WHAT IS BEING ASKED >>
Your answer should repeat exactly the line containing "not very easy" and all lines after it through the end of the material below, with no other text.

——————————

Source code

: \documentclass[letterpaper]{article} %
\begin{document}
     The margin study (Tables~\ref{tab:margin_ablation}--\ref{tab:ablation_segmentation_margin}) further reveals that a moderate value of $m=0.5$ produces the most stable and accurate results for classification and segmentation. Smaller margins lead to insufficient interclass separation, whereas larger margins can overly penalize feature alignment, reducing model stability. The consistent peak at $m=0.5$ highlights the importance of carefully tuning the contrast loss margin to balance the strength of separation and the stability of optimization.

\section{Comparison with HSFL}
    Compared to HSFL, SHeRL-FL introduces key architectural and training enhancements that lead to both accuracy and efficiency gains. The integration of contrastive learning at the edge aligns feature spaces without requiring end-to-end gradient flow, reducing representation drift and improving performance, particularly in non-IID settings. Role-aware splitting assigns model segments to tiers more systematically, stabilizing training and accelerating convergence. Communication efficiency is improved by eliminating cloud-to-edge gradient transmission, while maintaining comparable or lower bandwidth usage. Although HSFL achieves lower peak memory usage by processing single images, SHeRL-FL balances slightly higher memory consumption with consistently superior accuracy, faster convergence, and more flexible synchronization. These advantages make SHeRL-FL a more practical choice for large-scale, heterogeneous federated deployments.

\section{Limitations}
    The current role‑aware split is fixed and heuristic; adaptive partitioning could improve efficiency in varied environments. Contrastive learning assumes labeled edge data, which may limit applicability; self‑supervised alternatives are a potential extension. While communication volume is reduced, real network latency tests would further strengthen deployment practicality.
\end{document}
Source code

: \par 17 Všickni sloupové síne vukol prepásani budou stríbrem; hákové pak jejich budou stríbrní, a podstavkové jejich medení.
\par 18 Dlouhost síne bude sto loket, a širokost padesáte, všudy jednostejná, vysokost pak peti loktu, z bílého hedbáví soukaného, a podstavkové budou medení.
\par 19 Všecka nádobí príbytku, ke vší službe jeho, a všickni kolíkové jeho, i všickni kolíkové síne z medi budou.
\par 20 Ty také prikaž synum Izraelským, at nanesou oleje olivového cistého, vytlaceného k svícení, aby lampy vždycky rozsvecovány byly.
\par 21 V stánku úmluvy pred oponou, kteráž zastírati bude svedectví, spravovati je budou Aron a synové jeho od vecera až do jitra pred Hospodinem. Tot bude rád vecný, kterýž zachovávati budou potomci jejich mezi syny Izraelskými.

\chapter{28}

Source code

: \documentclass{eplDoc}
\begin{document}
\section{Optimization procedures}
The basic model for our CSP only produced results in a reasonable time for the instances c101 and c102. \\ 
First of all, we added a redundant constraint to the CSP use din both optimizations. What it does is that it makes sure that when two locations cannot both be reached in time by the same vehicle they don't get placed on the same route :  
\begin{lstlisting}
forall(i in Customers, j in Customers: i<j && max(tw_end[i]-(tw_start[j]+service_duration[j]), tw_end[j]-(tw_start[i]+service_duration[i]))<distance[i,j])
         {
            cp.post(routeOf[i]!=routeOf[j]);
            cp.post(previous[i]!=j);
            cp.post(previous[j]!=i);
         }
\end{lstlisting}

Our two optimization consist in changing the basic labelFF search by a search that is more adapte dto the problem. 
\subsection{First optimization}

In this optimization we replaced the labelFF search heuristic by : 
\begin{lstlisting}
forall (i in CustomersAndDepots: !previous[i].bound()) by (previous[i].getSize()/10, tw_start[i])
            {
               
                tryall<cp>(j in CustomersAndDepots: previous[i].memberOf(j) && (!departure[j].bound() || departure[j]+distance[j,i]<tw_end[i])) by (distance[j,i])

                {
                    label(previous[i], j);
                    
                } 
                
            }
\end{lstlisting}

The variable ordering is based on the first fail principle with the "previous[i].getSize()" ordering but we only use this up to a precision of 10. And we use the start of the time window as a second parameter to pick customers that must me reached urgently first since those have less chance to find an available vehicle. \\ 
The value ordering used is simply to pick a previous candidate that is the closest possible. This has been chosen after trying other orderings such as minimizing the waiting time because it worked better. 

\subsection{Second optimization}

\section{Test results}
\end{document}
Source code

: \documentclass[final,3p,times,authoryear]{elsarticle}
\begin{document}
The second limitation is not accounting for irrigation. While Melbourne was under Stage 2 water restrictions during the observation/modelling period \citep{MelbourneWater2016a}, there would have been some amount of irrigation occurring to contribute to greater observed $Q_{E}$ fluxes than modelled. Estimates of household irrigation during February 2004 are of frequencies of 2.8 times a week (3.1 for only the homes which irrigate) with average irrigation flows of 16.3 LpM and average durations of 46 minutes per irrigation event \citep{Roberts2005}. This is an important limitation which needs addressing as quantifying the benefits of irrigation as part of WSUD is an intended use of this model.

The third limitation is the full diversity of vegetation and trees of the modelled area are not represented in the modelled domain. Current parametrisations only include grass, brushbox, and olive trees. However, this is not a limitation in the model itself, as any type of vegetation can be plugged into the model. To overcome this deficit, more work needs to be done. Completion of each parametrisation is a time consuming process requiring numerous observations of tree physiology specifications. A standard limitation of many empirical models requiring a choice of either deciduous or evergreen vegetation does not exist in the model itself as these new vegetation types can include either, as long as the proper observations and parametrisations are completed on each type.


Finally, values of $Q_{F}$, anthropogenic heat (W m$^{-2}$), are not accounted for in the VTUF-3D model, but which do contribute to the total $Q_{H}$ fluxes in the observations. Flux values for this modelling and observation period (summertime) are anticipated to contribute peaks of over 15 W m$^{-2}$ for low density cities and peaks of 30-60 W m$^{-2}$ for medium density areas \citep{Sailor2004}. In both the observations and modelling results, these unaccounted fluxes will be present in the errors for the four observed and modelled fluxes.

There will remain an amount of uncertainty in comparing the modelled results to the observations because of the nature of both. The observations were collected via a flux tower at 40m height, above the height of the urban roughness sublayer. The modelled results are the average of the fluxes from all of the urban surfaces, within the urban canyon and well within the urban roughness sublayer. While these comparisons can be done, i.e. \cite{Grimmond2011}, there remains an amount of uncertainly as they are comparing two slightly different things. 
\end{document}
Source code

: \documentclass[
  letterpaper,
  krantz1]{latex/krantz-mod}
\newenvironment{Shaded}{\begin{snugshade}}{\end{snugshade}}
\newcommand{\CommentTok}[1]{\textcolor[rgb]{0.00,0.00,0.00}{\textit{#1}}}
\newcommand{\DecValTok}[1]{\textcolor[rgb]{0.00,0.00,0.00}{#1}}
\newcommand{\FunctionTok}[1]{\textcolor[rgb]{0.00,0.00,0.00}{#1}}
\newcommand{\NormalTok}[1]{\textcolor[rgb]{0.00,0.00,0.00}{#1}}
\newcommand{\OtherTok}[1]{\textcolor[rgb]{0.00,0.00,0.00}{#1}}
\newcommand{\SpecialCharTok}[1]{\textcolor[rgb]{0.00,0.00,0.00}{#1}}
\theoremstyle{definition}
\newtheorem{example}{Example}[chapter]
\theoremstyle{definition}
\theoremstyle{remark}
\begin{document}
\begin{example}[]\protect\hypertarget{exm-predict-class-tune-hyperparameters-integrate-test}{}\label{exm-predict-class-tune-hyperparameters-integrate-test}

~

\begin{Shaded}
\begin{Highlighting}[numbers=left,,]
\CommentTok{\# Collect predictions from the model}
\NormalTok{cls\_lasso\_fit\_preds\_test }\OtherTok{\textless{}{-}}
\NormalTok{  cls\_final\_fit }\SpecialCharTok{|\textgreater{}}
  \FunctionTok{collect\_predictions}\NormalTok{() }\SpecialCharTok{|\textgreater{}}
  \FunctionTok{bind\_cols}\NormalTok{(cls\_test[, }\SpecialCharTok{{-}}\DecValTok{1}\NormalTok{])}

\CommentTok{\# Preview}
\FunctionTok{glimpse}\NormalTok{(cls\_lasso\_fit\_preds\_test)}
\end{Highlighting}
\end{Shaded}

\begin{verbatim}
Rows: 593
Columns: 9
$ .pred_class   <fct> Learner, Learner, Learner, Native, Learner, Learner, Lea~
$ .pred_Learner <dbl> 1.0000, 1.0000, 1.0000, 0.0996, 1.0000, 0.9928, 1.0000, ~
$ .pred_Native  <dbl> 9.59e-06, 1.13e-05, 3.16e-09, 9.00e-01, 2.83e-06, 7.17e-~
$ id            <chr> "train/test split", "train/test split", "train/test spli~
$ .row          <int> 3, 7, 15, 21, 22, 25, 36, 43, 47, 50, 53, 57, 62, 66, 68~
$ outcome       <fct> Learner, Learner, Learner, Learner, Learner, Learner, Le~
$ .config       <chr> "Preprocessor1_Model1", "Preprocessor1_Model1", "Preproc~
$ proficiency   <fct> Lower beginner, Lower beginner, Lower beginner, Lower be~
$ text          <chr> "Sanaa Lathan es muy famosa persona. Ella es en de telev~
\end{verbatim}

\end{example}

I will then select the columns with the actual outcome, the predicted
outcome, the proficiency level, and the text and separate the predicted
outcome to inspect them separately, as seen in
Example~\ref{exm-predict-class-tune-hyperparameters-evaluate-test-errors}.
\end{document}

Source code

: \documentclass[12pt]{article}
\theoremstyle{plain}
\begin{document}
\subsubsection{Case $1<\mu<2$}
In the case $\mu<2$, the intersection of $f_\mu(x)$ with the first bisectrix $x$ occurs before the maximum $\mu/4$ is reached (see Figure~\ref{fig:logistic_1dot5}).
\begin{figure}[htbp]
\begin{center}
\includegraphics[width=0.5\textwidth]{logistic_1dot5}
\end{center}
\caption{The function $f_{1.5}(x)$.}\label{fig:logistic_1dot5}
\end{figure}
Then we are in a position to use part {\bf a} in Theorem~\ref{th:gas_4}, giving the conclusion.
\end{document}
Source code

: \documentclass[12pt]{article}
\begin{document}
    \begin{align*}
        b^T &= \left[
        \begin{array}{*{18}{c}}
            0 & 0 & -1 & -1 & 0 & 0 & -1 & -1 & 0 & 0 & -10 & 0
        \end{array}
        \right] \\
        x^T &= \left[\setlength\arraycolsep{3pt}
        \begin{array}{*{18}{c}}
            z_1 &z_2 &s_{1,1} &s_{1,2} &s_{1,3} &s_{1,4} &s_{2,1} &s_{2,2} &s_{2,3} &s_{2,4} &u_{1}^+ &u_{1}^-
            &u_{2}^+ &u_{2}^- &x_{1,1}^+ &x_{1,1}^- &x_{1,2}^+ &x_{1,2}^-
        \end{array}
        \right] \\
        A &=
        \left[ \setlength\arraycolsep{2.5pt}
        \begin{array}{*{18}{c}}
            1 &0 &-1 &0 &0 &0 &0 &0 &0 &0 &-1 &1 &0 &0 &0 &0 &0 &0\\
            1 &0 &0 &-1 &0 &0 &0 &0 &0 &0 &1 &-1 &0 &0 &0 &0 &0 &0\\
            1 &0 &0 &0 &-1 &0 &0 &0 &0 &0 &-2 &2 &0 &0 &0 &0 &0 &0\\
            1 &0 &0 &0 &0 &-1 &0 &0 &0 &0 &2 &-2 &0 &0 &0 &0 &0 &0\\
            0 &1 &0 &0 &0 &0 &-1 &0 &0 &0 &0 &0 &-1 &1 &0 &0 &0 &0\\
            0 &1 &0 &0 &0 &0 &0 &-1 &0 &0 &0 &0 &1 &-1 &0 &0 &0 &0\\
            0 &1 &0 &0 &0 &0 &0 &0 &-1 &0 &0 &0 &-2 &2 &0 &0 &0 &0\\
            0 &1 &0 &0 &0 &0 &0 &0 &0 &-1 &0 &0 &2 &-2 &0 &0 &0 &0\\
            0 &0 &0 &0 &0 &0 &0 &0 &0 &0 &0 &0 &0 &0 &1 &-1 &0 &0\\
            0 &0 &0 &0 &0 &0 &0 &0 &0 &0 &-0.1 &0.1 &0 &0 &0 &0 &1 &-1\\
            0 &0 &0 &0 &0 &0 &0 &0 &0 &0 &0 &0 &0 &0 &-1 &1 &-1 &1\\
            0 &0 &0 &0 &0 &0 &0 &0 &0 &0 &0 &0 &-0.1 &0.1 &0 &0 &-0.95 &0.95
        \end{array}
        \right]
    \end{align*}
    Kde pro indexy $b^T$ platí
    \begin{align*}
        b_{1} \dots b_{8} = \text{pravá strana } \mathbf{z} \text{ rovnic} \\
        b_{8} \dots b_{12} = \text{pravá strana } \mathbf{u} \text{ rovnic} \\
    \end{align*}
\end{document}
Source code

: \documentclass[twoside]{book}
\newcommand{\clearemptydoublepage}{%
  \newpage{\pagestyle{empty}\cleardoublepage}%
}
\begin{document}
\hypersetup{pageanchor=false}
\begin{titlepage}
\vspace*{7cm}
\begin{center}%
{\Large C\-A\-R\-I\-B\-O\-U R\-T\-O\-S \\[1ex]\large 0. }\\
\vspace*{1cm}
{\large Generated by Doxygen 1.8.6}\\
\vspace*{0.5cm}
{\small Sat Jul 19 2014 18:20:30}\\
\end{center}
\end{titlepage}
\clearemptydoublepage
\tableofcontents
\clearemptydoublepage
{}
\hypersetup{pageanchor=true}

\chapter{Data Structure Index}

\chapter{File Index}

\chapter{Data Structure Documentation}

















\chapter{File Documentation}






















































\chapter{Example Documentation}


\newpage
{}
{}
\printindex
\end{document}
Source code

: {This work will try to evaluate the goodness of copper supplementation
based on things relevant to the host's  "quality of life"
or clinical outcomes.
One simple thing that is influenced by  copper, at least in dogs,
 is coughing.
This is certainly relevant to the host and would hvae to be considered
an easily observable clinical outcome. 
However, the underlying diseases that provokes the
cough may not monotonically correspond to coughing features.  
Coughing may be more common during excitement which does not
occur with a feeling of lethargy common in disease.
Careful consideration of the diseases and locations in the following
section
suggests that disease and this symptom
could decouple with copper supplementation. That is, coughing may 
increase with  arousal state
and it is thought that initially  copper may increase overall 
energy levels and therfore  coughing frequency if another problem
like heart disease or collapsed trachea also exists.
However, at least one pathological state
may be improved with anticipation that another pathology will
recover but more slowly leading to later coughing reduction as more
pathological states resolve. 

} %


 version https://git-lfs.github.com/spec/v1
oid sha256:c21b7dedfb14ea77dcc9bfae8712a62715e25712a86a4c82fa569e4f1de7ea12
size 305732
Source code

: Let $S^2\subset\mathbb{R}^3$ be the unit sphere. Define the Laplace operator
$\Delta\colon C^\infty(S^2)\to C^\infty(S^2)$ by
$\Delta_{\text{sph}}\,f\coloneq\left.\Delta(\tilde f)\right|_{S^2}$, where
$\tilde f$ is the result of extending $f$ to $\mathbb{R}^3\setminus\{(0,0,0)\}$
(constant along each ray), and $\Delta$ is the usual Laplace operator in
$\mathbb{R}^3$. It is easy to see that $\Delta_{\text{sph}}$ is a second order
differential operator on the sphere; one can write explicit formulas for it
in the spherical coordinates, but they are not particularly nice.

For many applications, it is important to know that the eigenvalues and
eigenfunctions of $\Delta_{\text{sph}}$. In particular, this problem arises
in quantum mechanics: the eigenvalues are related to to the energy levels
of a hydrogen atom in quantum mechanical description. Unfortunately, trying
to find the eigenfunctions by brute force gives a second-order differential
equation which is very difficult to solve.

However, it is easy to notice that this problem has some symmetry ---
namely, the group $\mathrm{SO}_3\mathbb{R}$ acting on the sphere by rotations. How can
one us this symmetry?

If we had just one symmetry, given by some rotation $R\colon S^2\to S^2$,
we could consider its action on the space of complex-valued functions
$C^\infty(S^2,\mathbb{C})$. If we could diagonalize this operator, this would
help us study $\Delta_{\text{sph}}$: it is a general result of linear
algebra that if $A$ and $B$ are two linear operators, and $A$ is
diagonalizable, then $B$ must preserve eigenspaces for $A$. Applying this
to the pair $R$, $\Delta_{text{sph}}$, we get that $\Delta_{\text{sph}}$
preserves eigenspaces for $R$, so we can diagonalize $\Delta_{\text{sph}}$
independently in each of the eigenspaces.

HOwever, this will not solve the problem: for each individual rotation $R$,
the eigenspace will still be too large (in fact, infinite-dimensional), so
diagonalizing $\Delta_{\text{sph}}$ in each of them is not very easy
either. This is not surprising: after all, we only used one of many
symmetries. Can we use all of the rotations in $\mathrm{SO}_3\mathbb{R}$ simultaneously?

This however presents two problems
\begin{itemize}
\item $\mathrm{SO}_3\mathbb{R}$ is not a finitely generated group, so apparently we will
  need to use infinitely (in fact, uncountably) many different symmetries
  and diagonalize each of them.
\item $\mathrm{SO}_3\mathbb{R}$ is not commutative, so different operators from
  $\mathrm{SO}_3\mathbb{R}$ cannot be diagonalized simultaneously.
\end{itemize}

——————————

TASK RESULT >>
diagonalizing $\Delta_{\text{sph}}$ in each of them is not very easy
either. This is not surprising: after all, we only used one of many
symmetries. Can we use all of the rotations in $\mathrm{SO}_3\mathbb{R}$ simultaneously?

This however presents two problems
\begin{itemize}
\item $\mathrm{SO}_3\mathbb{R}$ is not a finitely generated group, so apparently we will
  need to use infinitely (in fact, uncountably) many different symmetries
  and diagonalize each of them.
\item $\mathrm{SO}_3\mathbb{R}$ is not commutative, so different operators from
  $\mathrm{SO}_3\mathbb{R}$ cannot be diagonalized simultaneously.
\end{itemize}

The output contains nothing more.